Homicide is tried in criminal court, and charges are brought by the state. The penalty for homicide is usually prison time.
Wrongful Death is a civil suit and is heard in civil court. The charges are brought by the family of the deceased or their representative, and the punishment is strictly monetary.
If a homicide or other criminal trial is bring brought against the accused, a civil trial for wrongful death can also be pursued simultaneously.
How to File Your Claim
Once you have determined if you are able to sue, it's time to file your suit.
It's important to maintain as level a head as possible. While the death of a loved one is an emotional experience, the legal system is anything but.
1. Obtain and Make Copies of Documentation
You are going to need evidence and lots of it.
Gather everything you can, from police reports to hospital records. This is going to help your lawyer put together a convincing case.
Make copies of everything and back all of it up on a flash drive just in case.
2. Gather Financial Records
While you're gathering documentation, make sure to put together a record of financial hardships resulting from wrongful death.
This can include hospital bills, lost wages, and funeral expenses.
It's also helpful to think about non-monetary losses. These can include emotional suffering or damage to a property.
3. Secure a Lawyer
You'll want to have a consultation with a lawyer who specializes in wrongful death California law.
Make sure you thoroughly check credentials and past cases. This way, you ensure you are getting a lawyer who knows how best to present your case.
A lawyer will help walk you through the next few steps. They can assist you from filing a complaint to deciding whether to bring in expert witnesses to gathering any extra evidence.
4. File a Complaint
This is the official filing of the case, and will usually be done for you by your lawyer.
The defendant's council will put together a response, and the case will then proceed from there. There are several ways for the case to be resolved at this point.
The first would be summary judgment. As the plaintiff, this is not at all in your best interest.
Summary judgment finds in favor of the defendant by asserting that the plaintiff does not have enough evidence or plausibility to win the case.
You can avoid this by having your lawyer file a response to the request for summary judgment.
As for the second and third ways the case can resolve…
5. Decide Whether to Settle or Go To Trial
Once everything else is in place, you will have to decide whether to settle out of court or go to trial.
Typically, a defendant would rather settle than face trial. Often, settlement terms can be very attractive. They can also save you the emotional burden of going through a full trial.
This is something to discuss with your lawyer, but often, settling out of court is a good option. You are still awarded compensation for your loss — without the long, drawn-out lawsuit process.
If you opt to go to trial, you will begin with pretrial motions prior to your court date.

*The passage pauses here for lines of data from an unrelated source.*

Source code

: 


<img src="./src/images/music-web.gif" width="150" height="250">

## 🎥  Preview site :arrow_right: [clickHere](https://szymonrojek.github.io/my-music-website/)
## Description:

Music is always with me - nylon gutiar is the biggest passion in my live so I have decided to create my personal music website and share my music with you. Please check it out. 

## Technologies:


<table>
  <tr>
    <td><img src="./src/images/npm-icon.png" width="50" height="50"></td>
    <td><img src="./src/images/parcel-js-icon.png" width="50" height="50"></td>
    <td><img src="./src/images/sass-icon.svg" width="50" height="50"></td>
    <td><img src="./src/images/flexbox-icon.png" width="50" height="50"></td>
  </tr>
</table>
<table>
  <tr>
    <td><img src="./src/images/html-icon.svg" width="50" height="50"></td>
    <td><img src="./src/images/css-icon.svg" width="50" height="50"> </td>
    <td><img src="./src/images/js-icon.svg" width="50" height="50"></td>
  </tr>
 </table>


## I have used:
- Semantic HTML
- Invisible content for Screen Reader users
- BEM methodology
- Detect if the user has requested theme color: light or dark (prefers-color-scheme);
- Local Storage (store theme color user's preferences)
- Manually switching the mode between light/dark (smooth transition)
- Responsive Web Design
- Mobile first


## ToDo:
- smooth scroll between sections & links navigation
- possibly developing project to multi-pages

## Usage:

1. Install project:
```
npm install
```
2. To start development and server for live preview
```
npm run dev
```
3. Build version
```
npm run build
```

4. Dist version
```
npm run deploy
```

Once your court date arrives, your lawyers will deliver their statements, present and cross-examine witnesses, and make their case to the jury.
The jury will then deliberate and find in favor of either you or the defendant.
If you win the case, a judge will award you a certain amount to be paid by the defendant. If you lose, you may look into appealing the court's decision.
What if the Defendant Doesn't Pay?
In a perfect world, the defendant would pay you and you could move on with your life.
Since that is almost never the case, you'll need to look into your legal options in-detail.
No one ever wants to be in the position of having to sue for wrongful death.